▶ [Exercise prompt]: Your task is to copy the data exactly while leaving out every picture.

Stored data entries:
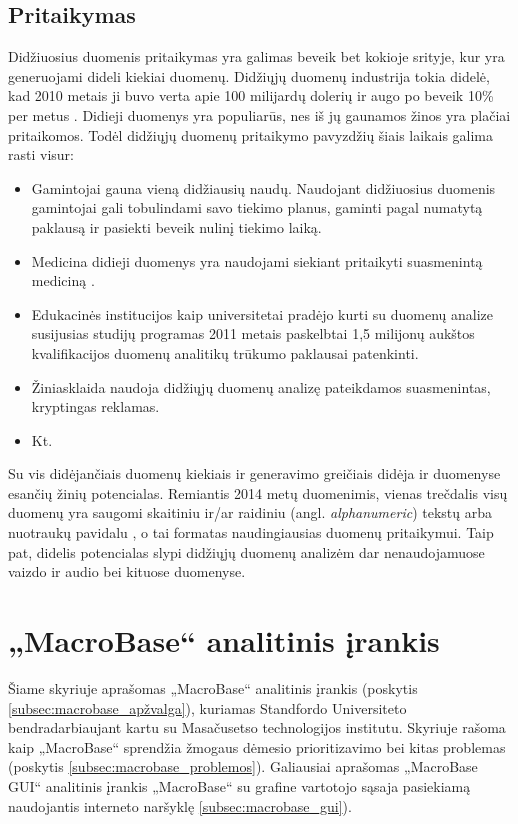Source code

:\documentclass{VUMIFPSkursinis}
\begin{document}
\subsection{Pritaikymas} \label{subsec:pritaikymas}
Didžiuosius duomenis pritaikymas yra galimas beveik bet kokioje srityje, kur yra generuojami dideli kiekiai duomenų. Didžiųjų duomenų industrija tokia didelė, kad 2010 metais ji buvo verta apie 100 milijardų dolerių ir augo po beveik 10\% per metus \cite{bigdata_industry}. Didieji duomenys yra populiarūs, nes iš jų gaunamos žinos yra plačiai pritaikomos. Todėl didžiųjų duomenų pritaikymo pavyzdžių šiais laikais galima rasti visur:
\begin{itemize}
\item Gamintojai gauna vieną didžiausių naudų. Naudojant didžiuosius duomenis gamintojai gali tobulindami savo tiekimo planus, gaminti pagal numatytą paklausą ir pasiekti beveik nulinį tiekimo laiką.
\item Medicina didieji duomenys yra naudojami siekiant pritaikyti suasmenintą mediciną \cite{in_medicine}.
\item Edukacinės institucijos kaip universitetai pradėjo kurti su duomenų analize susijusias studijų programas 2011 metais paskelbtai 1,5 milijonų aukštos kvalifikacijos duomenų analitikų trūkumo \cite{shortage} paklausai patenkinti.
\item Žiniasklaida naudoja didžiųjų duomenų analizę pateikdamos suasmenintas, kryptingas reklamas.
\item Kt.
\end{itemize}
Su vis didėjančiais duomenų kiekiais ir generavimo greičiais didėja ir duomenyse esančių žinių potencialas. Remiantis 2014 metų duomenimis, vienas trečdalis visų duomenų yra saugomi skaitiniu ir/ar raidiniu (angl. \textit{alphanumeric}) tekstų arba nuotraukų pavidalu \cite{one_third}, o tai formatas naudingiausias duomenų pritaikymui. Taip pat, didelis potencialas slypi didžiųjų duomenų analizėm dar nenaudojamuose vaizdo ir audio bei kituose duomenyse.

\section{„MacroBase“ analitinis įrankis} \label{sec:macro}
Šiame skyriuje aprašomas „MacroBase“ analitinis įrankis (poskytis \ref{subsec:macrobase_apžvalga}), kuriamas Standfordo Universiteto bendradarbiaujant kartu su Masačusetso technologijos institutu. Skyriuje rašoma kaip „MacroBase“ sprendžia žmogaus dėmesio prioritizavimo bei kitas problemas (poskytis \ref{subsec:macrobase_problemos}). Galiausiai aprašomas „MacroBase GUI“ analitinis įrankis „MacroBase“ su grafine vartotojo sąsaja pasiekiamą naudojantis interneto naršyklę \ref{subsec:macrobase_gui}).
\end{document}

▶ [Response below]:
Source code

:\documentclass{VUMIFPSkursinis}
\begin{document}
\subsection{Pritaikymas} \label{subsec:pritaikymas}
Didžiuosius duomenis pritaikymas yra galimas beveik bet kokioje srityje, kur yra generuojami dideli kiekiai duomenų. Didžiųjų duomenų industrija tokia didelė, kad 2010 metais ji buvo verta apie 100 milijardų dolerių ir augo po beveik 10\% per metus \cite{bigdata_industry}. Didieji duomenys yra populiarūs, nes iš jų gaunamos žinos yra plačiai pritaikomos. Todėl didžiųjų duomenų pritaikymo pavyzdžių šiais laikais galima rasti visur:
\begin{itemize}
\item Gamintojai gauna vieną didžiausių naudų. Naudojant didžiuosius duomenis gamintojai gali tobulindami savo tiekimo planus, gaminti pagal numatytą paklausą ir pasiekti beveik nulinį tiekimo laiką.
\item Medicina didieji duomenys yra naudojami siekiant pritaikyti suasmenintą mediciną \cite{in_medicine}.
\item Edukacinės institucijos kaip universitetai pradėjo kurti su duomenų analize susijusias studijų programas 2011 metais paskelbtai 1,5 milijonų aukštos kvalifikacijos duomenų analitikų trūkumo \cite{shortage} paklausai patenkinti.
\item Žiniasklaida naudoja didžiųjų duomenų analizę pateikdamos suasmenintas, kryptingas reklamas.
\item Kt.
\end{itemize}
Su vis didėjančiais duomenų kiekiais ir generavimo greičiais didėja ir duomenyse esančių žinių potencialas. Remiantis 2014 metų duomenimis, vienas trečdalis visų duomenų yra saugomi skaitiniu ir/ar raidiniu (angl. \textit{alphanumeric}) tekstų arba nuotraukų pavidalu \cite{one_third}, o tai formatas naudingiausias duomenų pritaikymui. Taip pat, didelis potencialas slypi didžiųjų duomenų analizėm dar nenaudojamuose vaizdo ir audio bei kituose duomenyse.

\section{„MacroBase“ analitinis įrankis} \label{sec:macro}
Šiame skyriuje aprašomas „MacroBase“ analitinis įrankis (poskytis \ref{subsec:macrobase_apžvalga}), kuriamas Standfordo Universiteto bendradarbiaujant kartu su Masačusetso technologijos institutu. Skyriuje rašoma kaip „MacroBase“ sprendžia žmogaus dėmesio prioritizavimo bei kitas problemas (poskytis \ref{subsec:macrobase_problemos}). Galiausiai aprašomas „MacroBase GUI“ analitinis įrankis „MacroBase“ su grafine vartotojo sąsaja pasiekiamą naudojantis interneto naršyklę \ref{subsec:macrobase_gui}).
\end{document}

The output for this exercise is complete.